The Starry Night Over The Rhone, 1888 by Vincent Van Gogh
Ever since Van Gogh arrived in Arles, he was constantly preoccupied with the representation of "night effects". In April 1888, he wrote to his brother Theo: "I need a starry night with cypresses or maybe above a field of ripe wheat."
In June, he confided to the painter Emile Bernard: "But when shall I ever paint the Starry Sky, this painting that keeps haunting me".
Starry Night Over the Rhone (September 1888) was one of three paintings made during the same month that incorporate the night sky and stars as fundamentally symbolic elements. He also painted
Cafe Terrace at Night, and a portrait of his friend Eugene Boch which was perhaps the most symbolic of the three.
Starry Night Over the Rhone was painted at a spot on the banks of river which was only a minute or two's walk from the The Yellow House on the Place Lamartine which Van Gogh was renting at the time.

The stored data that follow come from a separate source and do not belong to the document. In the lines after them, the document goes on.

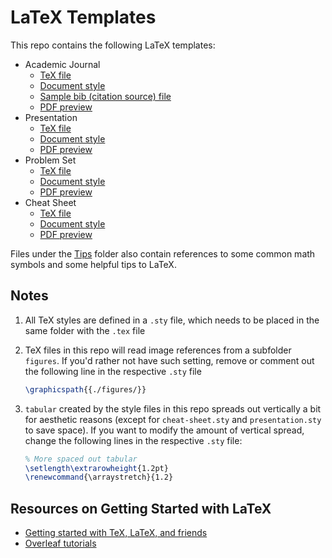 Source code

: # LaTeX Templates

This repo contains the following LaTeX templates:

* Academic Journal
  * [TeX file](https://github.com/scaotravis/LaTeX-Templates/blob/master/Academic-Journal/journal.tex)
  * [Document style](https://github.com/scaotravis/LaTeX-Templates/blob/master/Academic-Journal/journal.sty)
  * [Sample bib (citation source) file](https://github.com/scaotravis/LaTeX-Templates/blob/master/Academic-Journal/bibliography.bib)
  * [PDF preview](https://github.com/scaotravis/LaTeX-Templates/blob/master/Academic-Journal/journal.pdf)
* Presentation
  * [TeX file](https://github.com/scaotravis/LaTeX-Templates/blob/master/Presentation/presentation.tex)
  * [Document style](https://github.com/scaotravis/LaTeX-Templates/blob/master/Presentation/presentation.sty)
  * [PDF preview](https://github.com/scaotravis/LaTeX-Templates/blob/master/Presentation/presentation.pdf)
* Problem Set
  * [TeX file](https://github.com/scaotravis/LaTeX-Templates/blob/master/Problem-Set/problem-set.tex)
  * [Document style](https://github.com/scaotravis/LaTeX-Templates/blob/master/Problem-Set/problem-set.sty)
  * [PDF preview](https://github.com/scaotravis/LaTeX-Templates/blob/master/Problem-Set/problem-set.pdf)
* Cheat Sheet
  * [TeX file](https://github.com/scaotravis/LaTeX-Templates/blob/master/Cheat-Sheet/cheat-sheet.tex)
  * [Document style](https://github.com/scaotravis/LaTeX-Templates/blob/master/Cheat-Sheet/cheat-sheet.sty)
  * [PDF preview](https://github.com/scaotravis/LaTeX-Templates/blob/master/Cheat-Sheet/cheat-sheet.pdf)

Files under the [Tips](https://github.com/scaotravis/LaTeX-Templates/tree/master/Tips) folder also contain references to some common math symbols and some helpful tips to LaTeX.

## Notes

1. All TeX styles are defined in a `.sty` file, which needs to be placed in the same folder with the `.tex` file
1. TeX files in this repo will read image references from a subfolder `figures`. If you'd rather not have such setting, remove or comment out the following line in the respective `.sty` file

    ```tex
    \graphicspath{{./figures/}}
    ```

1. `tabular` created by the style files in this repo spreads out vertically a bit for aesthetic reasons (except for `cheat-sheet.sty` and `presentation.sty` to save space). If you want to modify the amount of vertical spread, change the following lines in the respective `.sty` file:

    ```tex
    % More spaced out tabular
    \setlength\extrarowheight{1.2pt}
    \renewcommand{\arraystretch}{1.2}
    ```

## Resources on Getting Started with LaTeX

* [Getting started with TeX, LaTeX, and friends](https://www.tug.org/begin.html)
* [Overleaf tutorials](https://www.overleaf.com/learn/latex/Tutorials)
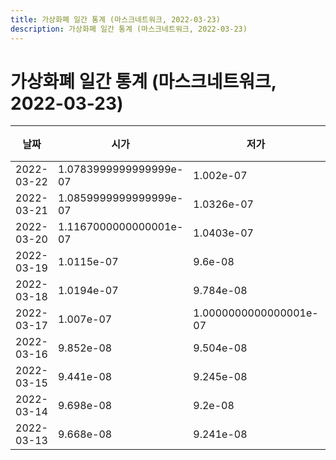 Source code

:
 ```yaml
---
title: 가상화폐 일간 통계 (마스크네트워크, 2022-03-23)
description: 가상화폐 일간 통계 (마스크네트워크, 2022-03-23)
---
```



가상화폐 일간 통계 (마스크네트워크, 2022-03-23)
===

|날짜|시가|저가|고가|종가|비고|
|--|--|--|--|--|--|
|2022-03-22|1.0783999999999999e-07|1.002e-07|1.0786e-07|1.0716e-07|    |
|2022-03-21|1.0859999999999999e-07|1.0326e-07|1.1148e-07|1.0783999999999999e-07|    |
|2022-03-20|1.1167000000000001e-07|1.0403e-07|1.187e-07|1.0903e-07|    |
|2022-03-19|1.0115e-07|9.6e-08|1.1872000000000001e-07|1.1059e-07|    |
|2022-03-18|1.0194e-07|9.784e-08|1.0224e-07|1.0115e-07|    |
|2022-03-17|1.007e-07|1.0000000000000001e-07|1.1515e-07|1.0136e-07|    |
|2022-03-16|9.852e-08|9.504e-08|1.07e-07|1.007e-07|    |
|2022-03-15|9.441e-08|9.245e-08|9.9e-08|9.9e-08|    |
|2022-03-14|9.698e-08|9.2e-08|9.841999999999999e-08|9.446e-08|    |
|2022-03-13|9.668e-08|9.241e-08|1.0179e-07|9.851e-08|    |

The night sky and the effects of light at night provided the subject for some of his more famous paintings, including The Starry Night, the most famous Van Gogh night stars painting.
The challenge of painting at night intrigued Van Gogh. The vantage point he chose for "Starry Night Over the Rhone" allowed him to capture the reflections of the gas lighting in Arles across the glimmering blue water of the Rhone.
In the foreground, two lovers stroll by the banks of the river. Here his stars glow with a luminescence, shining from the dark, blue and velvety night sky. Dotted along the banks of the Rhone houses also radiate a light that reflects
in the water and adds to the mysterious atmosphere of the painting.
Depicting color was of great importance to Van Gogh. In letters to his brother, Theo van Gogh, he often described objects in his paintings in terms of color. His night paintings, including Starry Night Over the Rhone, emphasize the importance he placed in capturing the sparkling colors of the night sky and the artificial lighting that was new to this period. Here, everything lies spread beneath the sparkling tranquillity of the natural lights in the heavens. The glittering stars and wavy reflections in the water could scarcely cater better to Romantic tastes. In fact, this night scene was prompted by a genuinely moving experience of the endless darkness, an experience Van Gogh describes in a letter: "Once I went for a walk along the deserted shore at night. It was not cheerful, it was not sad - it was beautiful." This is the only place in his letters where he is so far carried away as to invoke Beauty so emphatically - reason enough to view his enthusiasm as something more profound than a mere momentary indulgence in aesthetics. Van Gogh was drawing upon all his Romantic resources, contesting the positivist attempt to see the stars, scientifically and banally, as mere objects in the realm of the known. A deep abhorrence of this attempt can be seen in the way his religious impulses surfaced once more:
It does me good to do something difficult. But it in no way changes the fact that I have an immense need for (should I use the word) religion; and then I go out at nightinto the open and paint the stars, and I always dream of such a picture with a group of lively friendly figures.